How to complete this task:
How many of the lines in the data contain "Herzens"? Give only the number.

Entries shown:
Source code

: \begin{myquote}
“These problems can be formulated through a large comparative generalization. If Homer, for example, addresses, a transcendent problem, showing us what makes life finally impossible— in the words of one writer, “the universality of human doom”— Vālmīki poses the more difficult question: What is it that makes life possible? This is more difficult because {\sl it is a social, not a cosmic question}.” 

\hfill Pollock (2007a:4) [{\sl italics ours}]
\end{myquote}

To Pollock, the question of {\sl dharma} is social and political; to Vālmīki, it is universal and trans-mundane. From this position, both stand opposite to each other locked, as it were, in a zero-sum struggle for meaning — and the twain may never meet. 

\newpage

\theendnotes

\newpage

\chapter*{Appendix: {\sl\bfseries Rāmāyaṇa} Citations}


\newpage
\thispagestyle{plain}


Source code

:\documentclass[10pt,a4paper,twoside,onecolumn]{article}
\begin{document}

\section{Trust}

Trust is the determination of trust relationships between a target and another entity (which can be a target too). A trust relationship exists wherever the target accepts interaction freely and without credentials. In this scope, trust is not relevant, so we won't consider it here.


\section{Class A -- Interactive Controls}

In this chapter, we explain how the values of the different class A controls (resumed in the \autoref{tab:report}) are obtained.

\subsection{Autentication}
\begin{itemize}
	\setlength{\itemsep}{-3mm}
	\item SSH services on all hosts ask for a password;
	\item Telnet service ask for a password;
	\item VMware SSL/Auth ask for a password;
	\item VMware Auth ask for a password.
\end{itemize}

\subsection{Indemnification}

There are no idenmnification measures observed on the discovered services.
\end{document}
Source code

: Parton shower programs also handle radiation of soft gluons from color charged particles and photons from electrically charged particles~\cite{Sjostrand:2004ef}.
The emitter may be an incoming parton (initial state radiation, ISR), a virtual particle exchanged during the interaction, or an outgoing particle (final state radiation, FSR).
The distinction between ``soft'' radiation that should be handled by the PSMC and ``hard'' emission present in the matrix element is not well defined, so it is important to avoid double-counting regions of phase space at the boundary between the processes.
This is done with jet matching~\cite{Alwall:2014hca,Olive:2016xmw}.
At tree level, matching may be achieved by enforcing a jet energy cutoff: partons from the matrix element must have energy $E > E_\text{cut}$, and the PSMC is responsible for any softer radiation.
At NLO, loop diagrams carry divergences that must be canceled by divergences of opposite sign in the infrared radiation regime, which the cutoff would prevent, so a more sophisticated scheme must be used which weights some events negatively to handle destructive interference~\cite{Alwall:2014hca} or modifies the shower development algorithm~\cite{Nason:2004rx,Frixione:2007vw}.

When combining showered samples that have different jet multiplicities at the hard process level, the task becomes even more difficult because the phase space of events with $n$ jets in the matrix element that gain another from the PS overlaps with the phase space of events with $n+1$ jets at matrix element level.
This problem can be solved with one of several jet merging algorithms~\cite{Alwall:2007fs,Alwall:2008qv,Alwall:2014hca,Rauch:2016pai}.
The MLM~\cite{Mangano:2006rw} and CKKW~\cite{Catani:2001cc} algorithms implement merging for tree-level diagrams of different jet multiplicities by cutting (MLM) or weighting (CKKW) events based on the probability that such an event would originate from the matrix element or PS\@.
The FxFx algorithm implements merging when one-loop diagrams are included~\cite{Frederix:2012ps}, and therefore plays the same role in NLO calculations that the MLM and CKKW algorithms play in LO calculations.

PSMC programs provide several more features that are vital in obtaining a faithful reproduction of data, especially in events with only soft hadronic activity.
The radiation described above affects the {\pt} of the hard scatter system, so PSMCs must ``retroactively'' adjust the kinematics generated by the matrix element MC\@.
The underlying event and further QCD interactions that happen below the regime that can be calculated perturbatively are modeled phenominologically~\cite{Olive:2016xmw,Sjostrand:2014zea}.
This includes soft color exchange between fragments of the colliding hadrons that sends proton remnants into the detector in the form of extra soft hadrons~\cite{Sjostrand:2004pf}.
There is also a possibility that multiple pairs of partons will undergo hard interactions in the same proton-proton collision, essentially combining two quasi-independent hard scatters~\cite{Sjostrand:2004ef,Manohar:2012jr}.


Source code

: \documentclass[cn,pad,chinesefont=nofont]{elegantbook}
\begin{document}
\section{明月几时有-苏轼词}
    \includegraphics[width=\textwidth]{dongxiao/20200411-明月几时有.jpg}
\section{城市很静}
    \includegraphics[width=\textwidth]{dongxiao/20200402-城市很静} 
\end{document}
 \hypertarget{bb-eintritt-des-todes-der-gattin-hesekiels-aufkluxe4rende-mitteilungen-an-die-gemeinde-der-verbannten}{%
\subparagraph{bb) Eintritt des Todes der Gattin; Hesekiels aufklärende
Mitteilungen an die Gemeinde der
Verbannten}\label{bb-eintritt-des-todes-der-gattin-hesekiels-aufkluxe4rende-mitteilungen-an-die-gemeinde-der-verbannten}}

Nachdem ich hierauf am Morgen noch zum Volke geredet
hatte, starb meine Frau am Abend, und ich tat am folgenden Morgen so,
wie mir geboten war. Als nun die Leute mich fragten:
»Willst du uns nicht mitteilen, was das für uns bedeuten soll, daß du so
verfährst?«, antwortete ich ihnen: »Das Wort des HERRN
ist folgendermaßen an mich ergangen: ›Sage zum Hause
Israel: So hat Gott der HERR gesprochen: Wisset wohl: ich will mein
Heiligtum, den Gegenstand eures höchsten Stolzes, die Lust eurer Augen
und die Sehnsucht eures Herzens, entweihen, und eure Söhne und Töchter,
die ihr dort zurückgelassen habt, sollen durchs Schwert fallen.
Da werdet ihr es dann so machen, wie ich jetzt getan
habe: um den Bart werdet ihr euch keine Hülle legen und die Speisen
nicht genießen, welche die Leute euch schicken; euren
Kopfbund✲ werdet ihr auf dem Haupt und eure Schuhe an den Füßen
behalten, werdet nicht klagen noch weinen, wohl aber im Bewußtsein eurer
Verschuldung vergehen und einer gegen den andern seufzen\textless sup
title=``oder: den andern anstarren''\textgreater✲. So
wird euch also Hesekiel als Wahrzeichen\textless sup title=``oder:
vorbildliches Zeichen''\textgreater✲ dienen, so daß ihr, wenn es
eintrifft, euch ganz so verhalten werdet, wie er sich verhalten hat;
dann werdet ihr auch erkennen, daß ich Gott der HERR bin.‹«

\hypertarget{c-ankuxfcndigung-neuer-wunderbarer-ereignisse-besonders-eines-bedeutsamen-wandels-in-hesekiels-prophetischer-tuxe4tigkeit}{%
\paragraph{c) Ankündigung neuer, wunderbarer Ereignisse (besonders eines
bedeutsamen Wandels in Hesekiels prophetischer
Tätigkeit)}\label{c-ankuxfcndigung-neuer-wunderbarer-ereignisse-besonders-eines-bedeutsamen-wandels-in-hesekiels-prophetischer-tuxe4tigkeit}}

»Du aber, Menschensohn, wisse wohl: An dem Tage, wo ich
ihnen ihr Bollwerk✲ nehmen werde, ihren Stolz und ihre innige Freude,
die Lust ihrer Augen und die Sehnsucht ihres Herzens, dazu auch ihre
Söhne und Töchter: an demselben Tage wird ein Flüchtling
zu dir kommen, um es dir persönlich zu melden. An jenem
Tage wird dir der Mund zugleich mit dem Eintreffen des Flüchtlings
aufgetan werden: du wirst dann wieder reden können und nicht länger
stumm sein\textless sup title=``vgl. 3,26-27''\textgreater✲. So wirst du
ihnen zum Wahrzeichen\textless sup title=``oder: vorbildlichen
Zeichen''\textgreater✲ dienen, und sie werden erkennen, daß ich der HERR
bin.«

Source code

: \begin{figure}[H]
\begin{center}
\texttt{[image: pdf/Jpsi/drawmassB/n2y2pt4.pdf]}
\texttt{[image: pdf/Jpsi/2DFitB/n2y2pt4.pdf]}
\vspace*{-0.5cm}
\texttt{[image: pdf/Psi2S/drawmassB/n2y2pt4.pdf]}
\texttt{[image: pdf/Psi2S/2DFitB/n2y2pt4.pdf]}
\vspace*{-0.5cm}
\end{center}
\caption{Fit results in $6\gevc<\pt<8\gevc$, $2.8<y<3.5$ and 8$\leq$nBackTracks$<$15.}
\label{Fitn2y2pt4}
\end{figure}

Task solution:
2